NVIDIA Maxwell Speculation Thread

mczak · Feb 6, 2014

DSC said:
I was refering to the geometry shader, not the overall performance.

I think that's mostly a result of a larger output buffer, but fundamentally it works the same. That's more of a tweak rather than an architectural change.

Ailuros · Feb 6, 2014

DSC said:
GT200 has improved geometry shader, performance is way higher than G80, register file size is doubled etc. G80 is Compute Capability 1.0, GT200 is Compute Capability 1.3. GT200 fully decodes H.264 in hardware while G80 didn't. It's not just more units, it's very different internally almost everywhere.

http://www.anandtech.com/show/2549/5

Also GT2xx GPUs can do something that G8x/G9x GPU can't do.

You're following the discussion here aren't you? If yes it shouldn't be too hard to understand my reasoning. I don't need any details on each architecture, I'm well enough informed thank you.

Alexko · Feb 6, 2014

Ailuros said:
High level changes are rather in a NV30---------G80-------Kepler-------etc. cadence (while Fermi being somewhat an in between case sample). Anything between G80 and Fermi were based on a similar architectural backbone. On hindsight were are the "high level improvements" at the competition? Does GCN sound to you like something they'll overhaul all that soon?

Wasn't GT200 just a G80 with more units and a handful of FP64 units added to the mix under that very same reasoning?

By "high-level changes" I mean "improvements that change enough stuff to be obvious on the simplistic block diagrams that IHVs are willing to disclose". By this definition, all recent NV architectures featured high-level changes.

GCN has already seen big front-end changes. What will happen over the next year is an open question.

GpuMonkey · Feb 6, 2014

Changes in SM is much easier then changes in geometry flow because you can keep interfaces similar or even same. GT200 was smaller change but took longer then planned because it was not high priority project initially. Fermi was as big a change as G80. Very complex. Maybe a bit too much in one go. Kepler was easier.

Ailuros · Feb 6, 2014

Alexko said:
By "high-level changes" I mean "improvements that change enough stuff to be obvious on the simplistic block diagrams that IHVs are willing to disclose". By this definition, all recent NV architectures featured high-level changes.

GCN has already seen big front-end changes. What will happen over the next year is an open question.

I would expect the current interconnect and GPCs to remain for at least a couple of generations past Kepler; I've been also told that it's not likely that we'll see changes for SIMD32 configs in their ALUs any time soon. Apart from that there aren't going to be any huge fireworks IMHO and as long as efficiency rises as expected with every new generation I don't think many will complain. What they could change is to decouple ROPs from the MC, but I don't think that it belongs to something people would consider as "important".

fellix · Feb 6, 2014

GT200 was supposed to fill the ~18 month gap to the Fermi launch in late '09 that, as we all know, didn't happen. The strategy was similar to the DX9-DX10 transition, where G70 played the same role as GT200 -- both architectures were simply more of the same from the preceding generation, not a major invention. A straightforward performance upgrade with few small arch tweaks.
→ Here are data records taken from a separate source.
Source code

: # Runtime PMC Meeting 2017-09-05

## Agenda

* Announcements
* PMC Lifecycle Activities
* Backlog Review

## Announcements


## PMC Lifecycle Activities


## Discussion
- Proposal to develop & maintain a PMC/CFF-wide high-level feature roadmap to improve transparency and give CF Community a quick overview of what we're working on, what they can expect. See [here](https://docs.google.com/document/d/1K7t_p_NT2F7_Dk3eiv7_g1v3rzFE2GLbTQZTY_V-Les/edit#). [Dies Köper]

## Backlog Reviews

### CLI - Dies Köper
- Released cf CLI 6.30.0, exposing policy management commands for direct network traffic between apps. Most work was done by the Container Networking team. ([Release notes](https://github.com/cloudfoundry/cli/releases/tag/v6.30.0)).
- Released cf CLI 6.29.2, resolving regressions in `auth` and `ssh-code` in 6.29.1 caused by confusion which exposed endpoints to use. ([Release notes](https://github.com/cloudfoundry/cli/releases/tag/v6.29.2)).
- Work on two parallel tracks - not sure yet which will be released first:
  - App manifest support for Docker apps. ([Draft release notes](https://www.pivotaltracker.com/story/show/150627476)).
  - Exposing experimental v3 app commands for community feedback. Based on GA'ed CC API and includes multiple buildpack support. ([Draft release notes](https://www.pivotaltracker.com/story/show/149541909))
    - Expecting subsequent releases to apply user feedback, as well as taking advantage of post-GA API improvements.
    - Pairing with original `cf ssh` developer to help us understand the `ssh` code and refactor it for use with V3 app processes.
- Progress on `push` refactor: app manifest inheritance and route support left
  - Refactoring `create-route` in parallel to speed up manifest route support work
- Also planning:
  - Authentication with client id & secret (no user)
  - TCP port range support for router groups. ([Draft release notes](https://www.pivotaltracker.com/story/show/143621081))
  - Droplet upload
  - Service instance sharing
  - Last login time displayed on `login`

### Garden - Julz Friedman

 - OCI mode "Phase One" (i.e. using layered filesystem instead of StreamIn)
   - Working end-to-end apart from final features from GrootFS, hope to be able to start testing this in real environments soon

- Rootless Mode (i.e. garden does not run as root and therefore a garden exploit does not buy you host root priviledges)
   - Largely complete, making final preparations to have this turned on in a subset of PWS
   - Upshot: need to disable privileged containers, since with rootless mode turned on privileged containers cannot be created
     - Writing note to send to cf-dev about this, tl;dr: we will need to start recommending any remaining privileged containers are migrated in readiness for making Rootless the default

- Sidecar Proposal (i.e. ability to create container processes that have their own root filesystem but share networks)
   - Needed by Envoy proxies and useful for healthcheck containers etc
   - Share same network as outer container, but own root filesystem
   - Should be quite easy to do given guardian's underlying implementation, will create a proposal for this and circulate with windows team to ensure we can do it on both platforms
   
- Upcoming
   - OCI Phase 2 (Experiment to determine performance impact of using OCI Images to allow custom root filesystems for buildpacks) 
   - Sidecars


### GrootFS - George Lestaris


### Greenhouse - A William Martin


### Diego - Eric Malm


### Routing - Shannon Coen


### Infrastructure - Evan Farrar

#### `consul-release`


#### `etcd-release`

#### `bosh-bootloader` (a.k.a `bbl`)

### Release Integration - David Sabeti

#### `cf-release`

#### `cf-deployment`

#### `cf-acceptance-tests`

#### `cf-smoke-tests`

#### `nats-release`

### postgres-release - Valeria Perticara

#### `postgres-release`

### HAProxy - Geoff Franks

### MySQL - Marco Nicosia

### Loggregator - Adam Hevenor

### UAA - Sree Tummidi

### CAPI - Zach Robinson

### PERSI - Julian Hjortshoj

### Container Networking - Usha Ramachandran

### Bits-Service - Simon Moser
Now, the situation with Fermi is a bit different, me thinks. Kepler is definitely a bit more than a performance scale up.

Ailuros · Feb 6, 2014

Kepler would had been a smaller "surprise" if 32nm wouldn't had been canned.

psurge · Feb 6, 2014

Alexko said:
By "high-level changes" I mean "improvements that change enough stuff to be obvious on the simplistic block diagrams that IHVs are willing to disclose". By this definition, all recent NV architectures featured high-level changes

There's some stuff I would expect to see on Maxwell (the hierarchical scheduling and register file stuff that Dally and others wrote a paper on) that I would count as a pretty major change. I also remember seeing a presentation by Dally where he said that he's been trying to push for a different kind of network-on-chip at NVidia, so maybe something will happen there? Though, Ailuros says no and seems to have inside info.

Ailuros · Feb 7, 2014

I said no to what? And no no insider infos this time.

psurge · Feb 7, 2014

Changes to the interconnect, which I understand to mean the network(s) by which different elements on the chip communicate. This sounds like it's a cross-bar in current NVidia chips, but as far as I know, there are topologies (e.g. flattened butterfly) that have better energy delay products.

Ailuros · Feb 7, 2014

psurge said:
Changes to the interconnect, which I understand to mean the network(s) by which different elements on the chip communicate. This sounds like it's a cross-bar in current NVidia chips, but as far as I know, there are topologies (e.g. flattened butterfly) that have better energy delay products.

Out of curiousity is there an estimate how much they could gain in terms of power with something like a flattened butterfly?

Any relative literature which a layman like me would understand about 25% of?

xDxD · Feb 7, 2014

iMacmatician said:
From Videocardz: "NVIDIA Maxwell GM107 GPU pictured and detailed."

Cut.

Interesting: If you still don’t understand what is so special about Maxwell, just compare GK107-450 to GM107-300. Both GPUs will most likely consume the same amount of power, but GM107 has twice as much CUDAs.

psurge · Feb 7, 2014

I'm a hardware layman as well. I was thinking of this link (NoCs are discussed at the end). But it turns out I misremembered, and the comparison is between a mesh and flattened butterfly. So, err... ignore me. Perhaps someone with actual HW design experience can set me straight?

LiXiangyang · Feb 7, 2014

Judging by the "CUDA density" on GM107, it is not hard to expect a 20nm GM110 is likely to accomodate ~6500 CUDA cores (thats based on the assumption that they dont try to fit in a nonsense denver/ARM cores into their high end Maxwells).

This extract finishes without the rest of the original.